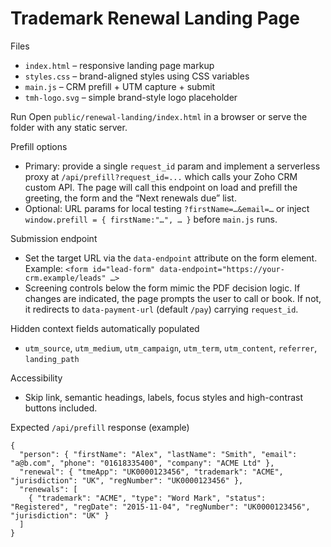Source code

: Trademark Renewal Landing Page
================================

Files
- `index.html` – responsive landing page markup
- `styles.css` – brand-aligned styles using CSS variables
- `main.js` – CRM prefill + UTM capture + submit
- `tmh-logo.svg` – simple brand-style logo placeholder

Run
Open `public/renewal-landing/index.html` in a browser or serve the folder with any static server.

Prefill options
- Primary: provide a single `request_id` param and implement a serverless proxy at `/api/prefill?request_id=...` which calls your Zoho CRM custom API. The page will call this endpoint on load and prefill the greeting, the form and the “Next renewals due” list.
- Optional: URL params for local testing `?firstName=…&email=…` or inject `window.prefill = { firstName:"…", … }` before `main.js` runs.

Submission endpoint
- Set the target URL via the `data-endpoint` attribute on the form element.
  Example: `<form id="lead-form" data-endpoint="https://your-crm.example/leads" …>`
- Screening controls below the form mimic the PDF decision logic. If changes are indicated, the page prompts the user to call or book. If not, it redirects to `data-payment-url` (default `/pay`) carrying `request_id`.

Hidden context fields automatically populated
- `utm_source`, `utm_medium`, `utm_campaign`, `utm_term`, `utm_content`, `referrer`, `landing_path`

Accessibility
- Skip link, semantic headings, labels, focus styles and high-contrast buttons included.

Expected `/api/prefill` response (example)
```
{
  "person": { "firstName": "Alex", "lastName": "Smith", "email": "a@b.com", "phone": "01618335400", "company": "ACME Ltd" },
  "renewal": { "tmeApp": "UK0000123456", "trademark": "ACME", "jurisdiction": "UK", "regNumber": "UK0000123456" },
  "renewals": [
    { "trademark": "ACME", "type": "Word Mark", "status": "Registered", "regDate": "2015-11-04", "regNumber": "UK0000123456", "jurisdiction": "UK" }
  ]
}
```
- - - - - - -
Your assignment: Reproduce the data above line for line, from its first line through the line containing "Prefill options", both ends included, with the pictures omitted and nothing more.

Expected answer:
Source code

: Trademark Renewal Landing Page
================================

Files
- `index.html` – responsive landing page markup
- `styles.css` – brand-aligned styles using CSS variables
- `main.js` – CRM prefill + UTM capture + submit
- `tmh-logo.svg` – simple brand-style logo placeholder

Run
Open `public/renewal-landing/index.html` in a browser or serve the folder with any static server.

Prefill options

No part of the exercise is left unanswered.